## Assigned task
Copy out the listing below, keeping every character as is.

══════

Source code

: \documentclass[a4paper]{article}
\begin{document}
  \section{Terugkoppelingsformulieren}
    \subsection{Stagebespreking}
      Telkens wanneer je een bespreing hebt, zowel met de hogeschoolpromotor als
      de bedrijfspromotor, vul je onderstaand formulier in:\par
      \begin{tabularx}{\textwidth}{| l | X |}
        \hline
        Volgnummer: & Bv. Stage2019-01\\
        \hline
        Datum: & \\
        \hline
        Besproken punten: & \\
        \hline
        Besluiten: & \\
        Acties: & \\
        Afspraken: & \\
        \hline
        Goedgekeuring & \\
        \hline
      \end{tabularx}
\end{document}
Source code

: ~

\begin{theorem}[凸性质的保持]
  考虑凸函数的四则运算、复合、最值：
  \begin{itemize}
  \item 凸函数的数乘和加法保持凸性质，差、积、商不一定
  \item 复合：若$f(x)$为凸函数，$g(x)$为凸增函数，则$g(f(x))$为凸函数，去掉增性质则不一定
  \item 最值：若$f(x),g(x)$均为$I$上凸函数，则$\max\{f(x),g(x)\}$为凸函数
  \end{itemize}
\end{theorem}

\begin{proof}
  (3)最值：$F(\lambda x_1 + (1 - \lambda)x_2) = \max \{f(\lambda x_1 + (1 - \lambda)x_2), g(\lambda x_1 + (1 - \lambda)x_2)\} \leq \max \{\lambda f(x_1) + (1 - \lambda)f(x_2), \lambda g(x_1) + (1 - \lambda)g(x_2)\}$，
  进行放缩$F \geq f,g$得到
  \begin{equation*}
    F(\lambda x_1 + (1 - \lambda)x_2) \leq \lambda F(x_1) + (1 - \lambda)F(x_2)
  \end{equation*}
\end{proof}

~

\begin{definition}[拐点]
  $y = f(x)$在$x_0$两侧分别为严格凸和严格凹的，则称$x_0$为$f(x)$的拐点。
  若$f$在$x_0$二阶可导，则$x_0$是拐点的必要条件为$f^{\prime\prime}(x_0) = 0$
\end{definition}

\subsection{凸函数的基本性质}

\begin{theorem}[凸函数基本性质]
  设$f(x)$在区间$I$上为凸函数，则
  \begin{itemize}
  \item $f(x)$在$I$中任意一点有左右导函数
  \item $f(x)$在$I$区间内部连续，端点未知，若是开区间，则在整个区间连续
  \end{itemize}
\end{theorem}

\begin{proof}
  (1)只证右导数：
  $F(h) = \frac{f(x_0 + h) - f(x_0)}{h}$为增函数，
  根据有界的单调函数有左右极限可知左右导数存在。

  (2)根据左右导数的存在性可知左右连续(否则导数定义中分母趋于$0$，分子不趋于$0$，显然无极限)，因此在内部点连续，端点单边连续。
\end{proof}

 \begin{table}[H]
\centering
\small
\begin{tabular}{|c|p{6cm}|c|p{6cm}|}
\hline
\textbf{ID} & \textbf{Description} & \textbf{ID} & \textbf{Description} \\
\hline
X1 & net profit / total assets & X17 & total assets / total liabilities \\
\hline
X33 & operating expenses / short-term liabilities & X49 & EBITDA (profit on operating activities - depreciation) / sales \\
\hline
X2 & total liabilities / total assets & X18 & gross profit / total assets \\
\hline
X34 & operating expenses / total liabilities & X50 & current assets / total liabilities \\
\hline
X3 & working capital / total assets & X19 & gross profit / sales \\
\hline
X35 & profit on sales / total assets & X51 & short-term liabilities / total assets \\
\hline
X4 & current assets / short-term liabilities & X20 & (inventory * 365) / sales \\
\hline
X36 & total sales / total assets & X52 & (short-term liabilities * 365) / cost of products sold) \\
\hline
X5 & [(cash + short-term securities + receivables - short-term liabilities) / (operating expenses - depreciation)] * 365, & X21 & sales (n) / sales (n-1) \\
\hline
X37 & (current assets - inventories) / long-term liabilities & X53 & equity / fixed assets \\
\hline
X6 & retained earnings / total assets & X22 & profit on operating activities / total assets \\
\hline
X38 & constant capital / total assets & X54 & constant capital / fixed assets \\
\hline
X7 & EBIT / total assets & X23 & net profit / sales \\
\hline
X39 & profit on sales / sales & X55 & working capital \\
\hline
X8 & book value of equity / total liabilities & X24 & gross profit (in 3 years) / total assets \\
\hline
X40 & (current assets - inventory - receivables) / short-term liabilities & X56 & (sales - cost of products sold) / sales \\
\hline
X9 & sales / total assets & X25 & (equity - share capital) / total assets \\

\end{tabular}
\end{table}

══════

## Solution
Source code

: \documentclass[a4paper]{article}
\begin{document}
  \section{Terugkoppelingsformulieren}
    \subsection{Stagebespreking}
      Telkens wanneer je een bespreing hebt, zowel met de hogeschoolpromotor als
      de bedrijfspromotor, vul je onderstaand formulier in:\par
      \begin{tabularx}{\textwidth}{| l | X |}
        \hline
        Volgnummer: & Bv. Stage2019-01\\
        \hline
        Datum: & \\
        \hline
        Besproken punten: & \\
        \hline
        Besluiten: & \\
        Acties: & \\
        Afspraken: & \\
        \hline
        Goedgekeuring & \\
        \hline
      \end{tabularx}
\end{document}
Source code

: ~

\begin{theorem}[凸性质的保持]
  考虑凸函数的四则运算、复合、最值：
  \begin{itemize}
  \item 凸函数的数乘和加法保持凸性质，差、积、商不一定
  \item 复合：若$f(x)$为凸函数，$g(x)$为凸增函数，则$g(f(x))$为凸函数，去掉增性质则不一定
  \item 最值：若$f(x),g(x)$均为$I$上凸函数，则$\max\{f(x),g(x)\}$为凸函数
  \end{itemize}
\end{theorem}

\begin{proof}
  (3)最值：$F(\lambda x_1 + (1 - \lambda)x_2) = \max \{f(\lambda x_1 + (1 - \lambda)x_2), g(\lambda x_1 + (1 - \lambda)x_2)\} \leq \max \{\lambda f(x_1) + (1 - \lambda)f(x_2), \lambda g(x_1) + (1 - \lambda)g(x_2)\}$，
  进行放缩$F \geq f,g$得到
  \begin{equation*}
    F(\lambda x_1 + (1 - \lambda)x_2) \leq \lambda F(x_1) + (1 - \lambda)F(x_2)
  \end{equation*}
\end{proof}

~

\begin{definition}[拐点]
  $y = f(x)$在$x_0$两侧分别为严格凸和严格凹的，则称$x_0$为$f(x)$的拐点。
  若$f$在$x_0$二阶可导，则$x_0$是拐点的必要条件为$f^{\prime\prime}(x_0) = 0$
\end{definition}

\subsection{凸函数的基本性质}

\begin{theorem}[凸函数基本性质]
  设$f(x)$在区间$I$上为凸函数，则
  \begin{itemize}
  \item $f(x)$在$I$中任意一点有左右导函数
  \item $f(x)$在$I$区间内部连续，端点未知，若是开区间，则在整个区间连续
  \end{itemize}
\end{theorem}

\begin{proof}
  (1)只证右导数：
  $F(h) = \frac{f(x_0 + h) - f(x_0)}{h}$为增函数，
  根据有界的单调函数有左右极限可知左右导数存在。

  (2)根据左右导数的存在性可知左右连续(否则导数定义中分母趋于$0$，分子不趋于$0$，显然无极限)，因此在内部点连续，端点单边连续。
\end{proof}

 \begin{table}[H]
\centering
\small
\begin{tabular}{|c|p{6cm}|c|p{6cm}|}
\hline
\textbf{ID} & \textbf{Description} & \textbf{ID} & \textbf{Description} \\
\hline
X1 & net profit / total assets & X17 & total assets / total liabilities \\
\hline
X33 & operating expenses / short-term liabilities & X49 & EBITDA (profit on operating activities - depreciation) / sales \\
\hline
X2 & total liabilities / total assets & X18 & gross profit / total assets \\
\hline
X34 & operating expenses / total liabilities & X50 & current assets / total liabilities \\
\hline
X3 & working capital / total assets & X19 & gross profit / sales \\
\hline
X35 & profit on sales / total assets & X51 & short-term liabilities / total assets \\
\hline
X4 & current assets / short-term liabilities & X20 & (inventory * 365) / sales \\
\hline
X36 & total sales / total assets & X52 & (short-term liabilities * 365) / cost of products sold) \\
\hline
X5 & [(cash + short-term securities + receivables - short-term liabilities) / (operating expenses - depreciation)] * 365, & X21 & sales (n) / sales (n-1) \\
\hline
X37 & (current assets - inventories) / long-term liabilities & X53 & equity / fixed assets \\
\hline
X6 & retained earnings / total assets & X22 & profit on operating activities / total assets \\
\hline
X38 & constant capital / total assets & X54 & constant capital / fixed assets \\
\hline
X7 & EBIT / total assets & X23 & net profit / sales \\
\hline
X39 & profit on sales / sales & X55 & working capital \\
\hline
X8 & book value of equity / total liabilities & X24 & gross profit (in 3 years) / total assets \\
\hline
X40 & (current assets - inventory - receivables) / short-term liabilities & X56 & (sales - cost of products sold) / sales \\
\hline
X9 & sales / total assets & X25 & (equity - share capital) / total assets \\

\end{tabular}
\end{table}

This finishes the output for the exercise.